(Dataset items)

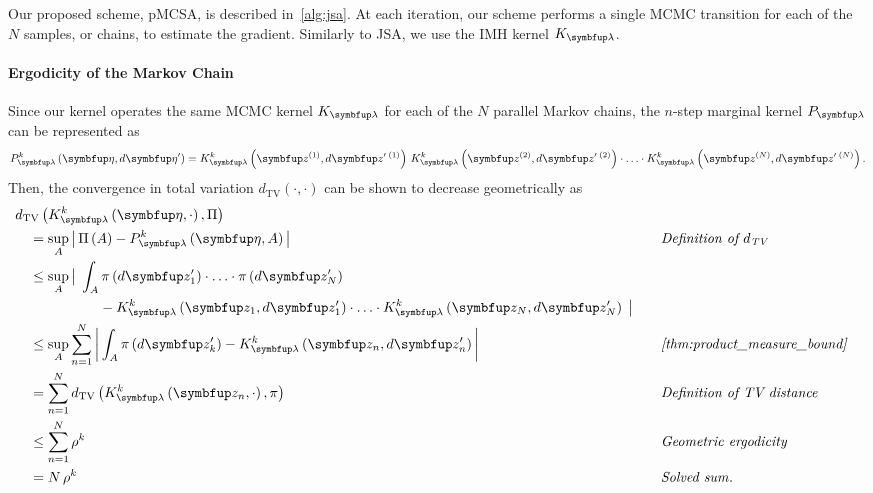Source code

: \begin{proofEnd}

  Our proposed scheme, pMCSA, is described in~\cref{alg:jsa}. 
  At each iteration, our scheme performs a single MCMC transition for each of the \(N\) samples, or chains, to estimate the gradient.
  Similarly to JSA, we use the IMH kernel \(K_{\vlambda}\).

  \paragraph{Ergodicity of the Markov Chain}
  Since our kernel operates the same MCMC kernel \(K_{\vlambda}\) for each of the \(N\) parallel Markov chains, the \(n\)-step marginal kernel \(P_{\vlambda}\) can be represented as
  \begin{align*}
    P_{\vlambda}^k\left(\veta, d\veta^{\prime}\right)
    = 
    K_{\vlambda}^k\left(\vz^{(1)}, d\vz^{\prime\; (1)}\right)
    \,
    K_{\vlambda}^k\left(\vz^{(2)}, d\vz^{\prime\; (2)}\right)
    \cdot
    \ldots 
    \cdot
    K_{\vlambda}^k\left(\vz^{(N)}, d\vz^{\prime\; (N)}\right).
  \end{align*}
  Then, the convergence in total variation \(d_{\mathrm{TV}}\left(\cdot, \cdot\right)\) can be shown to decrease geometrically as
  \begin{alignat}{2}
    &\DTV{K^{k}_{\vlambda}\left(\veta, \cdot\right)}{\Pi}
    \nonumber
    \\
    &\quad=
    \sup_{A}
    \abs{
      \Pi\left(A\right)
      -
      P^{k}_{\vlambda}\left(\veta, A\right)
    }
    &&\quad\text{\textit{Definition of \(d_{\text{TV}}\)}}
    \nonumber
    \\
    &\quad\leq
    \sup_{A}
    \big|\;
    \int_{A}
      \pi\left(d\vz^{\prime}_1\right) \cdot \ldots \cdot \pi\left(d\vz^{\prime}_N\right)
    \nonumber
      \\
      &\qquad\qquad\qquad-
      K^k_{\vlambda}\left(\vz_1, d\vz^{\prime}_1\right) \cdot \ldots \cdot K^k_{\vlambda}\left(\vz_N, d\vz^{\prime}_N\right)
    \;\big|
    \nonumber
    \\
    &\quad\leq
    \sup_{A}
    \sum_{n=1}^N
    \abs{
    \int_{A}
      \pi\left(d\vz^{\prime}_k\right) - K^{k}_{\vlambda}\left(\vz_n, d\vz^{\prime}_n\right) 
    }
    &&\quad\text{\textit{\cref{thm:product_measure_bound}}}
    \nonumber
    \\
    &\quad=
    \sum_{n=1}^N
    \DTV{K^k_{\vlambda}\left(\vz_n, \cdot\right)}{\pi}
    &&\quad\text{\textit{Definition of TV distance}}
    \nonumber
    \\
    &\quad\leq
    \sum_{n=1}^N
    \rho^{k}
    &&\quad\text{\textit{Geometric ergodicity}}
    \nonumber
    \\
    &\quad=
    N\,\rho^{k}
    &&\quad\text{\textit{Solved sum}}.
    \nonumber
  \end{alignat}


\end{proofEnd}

--

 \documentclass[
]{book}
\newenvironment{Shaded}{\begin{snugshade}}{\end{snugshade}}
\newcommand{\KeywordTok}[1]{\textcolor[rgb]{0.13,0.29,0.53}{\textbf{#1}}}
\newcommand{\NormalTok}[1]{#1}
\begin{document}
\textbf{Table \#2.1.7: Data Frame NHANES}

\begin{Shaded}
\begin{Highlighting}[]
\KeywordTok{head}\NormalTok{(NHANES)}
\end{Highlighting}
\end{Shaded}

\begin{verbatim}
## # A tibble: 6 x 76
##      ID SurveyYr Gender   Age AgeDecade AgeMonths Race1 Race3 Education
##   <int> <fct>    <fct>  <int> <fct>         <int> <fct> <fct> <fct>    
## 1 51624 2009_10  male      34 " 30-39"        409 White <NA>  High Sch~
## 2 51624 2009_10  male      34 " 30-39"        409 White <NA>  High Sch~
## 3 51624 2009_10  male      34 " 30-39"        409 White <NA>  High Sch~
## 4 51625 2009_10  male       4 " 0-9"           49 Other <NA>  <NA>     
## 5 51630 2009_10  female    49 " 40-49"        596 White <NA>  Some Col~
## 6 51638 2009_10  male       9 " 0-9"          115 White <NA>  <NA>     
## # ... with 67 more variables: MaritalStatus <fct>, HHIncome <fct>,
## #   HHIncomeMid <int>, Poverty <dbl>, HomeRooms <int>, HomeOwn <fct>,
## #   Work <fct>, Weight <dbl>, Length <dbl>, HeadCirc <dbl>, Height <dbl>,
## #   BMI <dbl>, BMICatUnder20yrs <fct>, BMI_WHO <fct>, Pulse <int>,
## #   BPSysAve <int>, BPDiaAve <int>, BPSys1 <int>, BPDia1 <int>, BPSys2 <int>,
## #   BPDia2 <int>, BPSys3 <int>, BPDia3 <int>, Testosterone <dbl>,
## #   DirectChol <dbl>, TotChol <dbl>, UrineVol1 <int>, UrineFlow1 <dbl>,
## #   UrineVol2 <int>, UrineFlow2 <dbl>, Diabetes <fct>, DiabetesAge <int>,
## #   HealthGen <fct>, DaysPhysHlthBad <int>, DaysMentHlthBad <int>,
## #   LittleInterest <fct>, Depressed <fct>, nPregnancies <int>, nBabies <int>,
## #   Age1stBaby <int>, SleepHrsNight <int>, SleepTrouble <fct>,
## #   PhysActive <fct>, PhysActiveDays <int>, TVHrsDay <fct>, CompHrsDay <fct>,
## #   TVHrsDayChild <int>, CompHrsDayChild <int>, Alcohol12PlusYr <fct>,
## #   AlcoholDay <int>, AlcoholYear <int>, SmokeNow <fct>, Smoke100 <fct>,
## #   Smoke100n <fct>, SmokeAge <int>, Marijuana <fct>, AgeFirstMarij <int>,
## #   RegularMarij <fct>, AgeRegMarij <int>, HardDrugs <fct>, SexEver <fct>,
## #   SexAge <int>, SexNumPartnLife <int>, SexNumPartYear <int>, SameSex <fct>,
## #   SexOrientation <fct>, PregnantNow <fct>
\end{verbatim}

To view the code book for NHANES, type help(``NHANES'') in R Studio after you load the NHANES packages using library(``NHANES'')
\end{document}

--

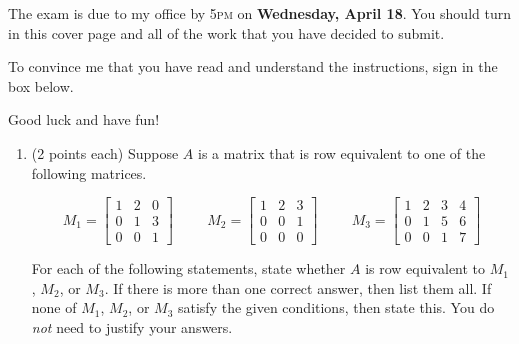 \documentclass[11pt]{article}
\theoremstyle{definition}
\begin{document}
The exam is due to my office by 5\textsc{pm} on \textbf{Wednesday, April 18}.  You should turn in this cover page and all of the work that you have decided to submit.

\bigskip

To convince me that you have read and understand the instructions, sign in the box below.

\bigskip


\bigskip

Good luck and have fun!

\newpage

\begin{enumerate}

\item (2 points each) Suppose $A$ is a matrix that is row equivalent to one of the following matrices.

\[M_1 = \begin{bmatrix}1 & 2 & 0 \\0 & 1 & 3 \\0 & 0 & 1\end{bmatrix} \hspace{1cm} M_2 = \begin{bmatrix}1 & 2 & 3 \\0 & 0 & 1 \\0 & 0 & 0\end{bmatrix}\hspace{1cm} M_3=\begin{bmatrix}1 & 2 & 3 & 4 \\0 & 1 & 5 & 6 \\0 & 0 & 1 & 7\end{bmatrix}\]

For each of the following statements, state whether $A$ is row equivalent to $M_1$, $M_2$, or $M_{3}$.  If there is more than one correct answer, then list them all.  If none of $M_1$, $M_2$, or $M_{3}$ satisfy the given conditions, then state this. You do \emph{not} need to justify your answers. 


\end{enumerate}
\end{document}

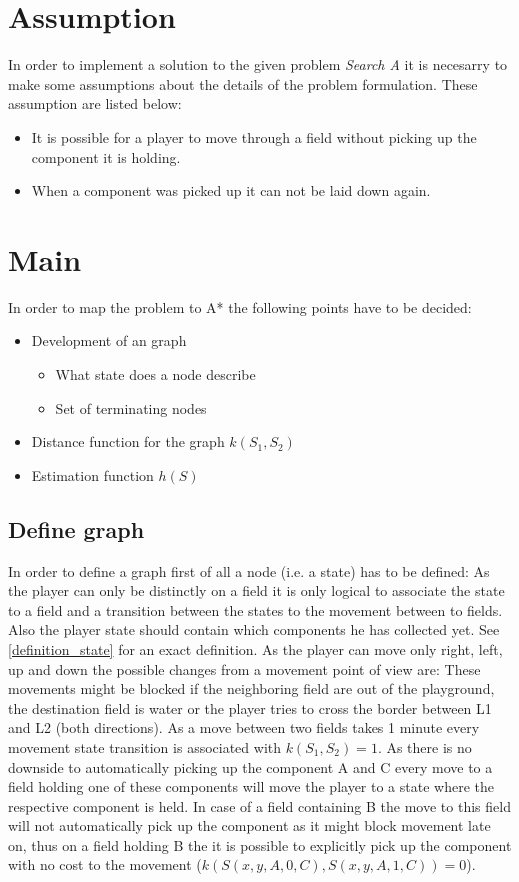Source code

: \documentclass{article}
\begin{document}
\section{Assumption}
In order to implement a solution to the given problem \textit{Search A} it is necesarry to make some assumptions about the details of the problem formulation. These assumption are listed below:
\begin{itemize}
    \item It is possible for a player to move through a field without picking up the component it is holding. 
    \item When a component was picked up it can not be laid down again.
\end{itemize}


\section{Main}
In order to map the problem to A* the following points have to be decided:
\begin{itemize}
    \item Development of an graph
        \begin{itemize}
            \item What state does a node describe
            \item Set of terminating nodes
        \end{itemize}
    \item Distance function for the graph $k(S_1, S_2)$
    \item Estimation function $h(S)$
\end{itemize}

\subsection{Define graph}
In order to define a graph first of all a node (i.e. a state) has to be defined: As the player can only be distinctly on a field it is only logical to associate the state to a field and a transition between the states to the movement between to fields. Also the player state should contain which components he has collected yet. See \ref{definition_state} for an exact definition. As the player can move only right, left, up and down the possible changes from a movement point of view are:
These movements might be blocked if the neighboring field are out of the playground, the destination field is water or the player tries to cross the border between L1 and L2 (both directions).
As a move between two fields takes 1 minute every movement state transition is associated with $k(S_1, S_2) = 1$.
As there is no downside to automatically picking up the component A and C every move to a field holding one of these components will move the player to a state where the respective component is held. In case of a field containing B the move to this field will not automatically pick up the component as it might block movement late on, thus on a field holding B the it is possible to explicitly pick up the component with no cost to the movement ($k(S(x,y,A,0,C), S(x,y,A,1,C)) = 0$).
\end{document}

**Work to be completed**
Report the lines above that contain "points".

**Output for this task**
\item (2 points each) Suppose $A$ is a matrix that is row equivalent to one of the following matrices.
In order to map the problem to A* the following points have to be decided:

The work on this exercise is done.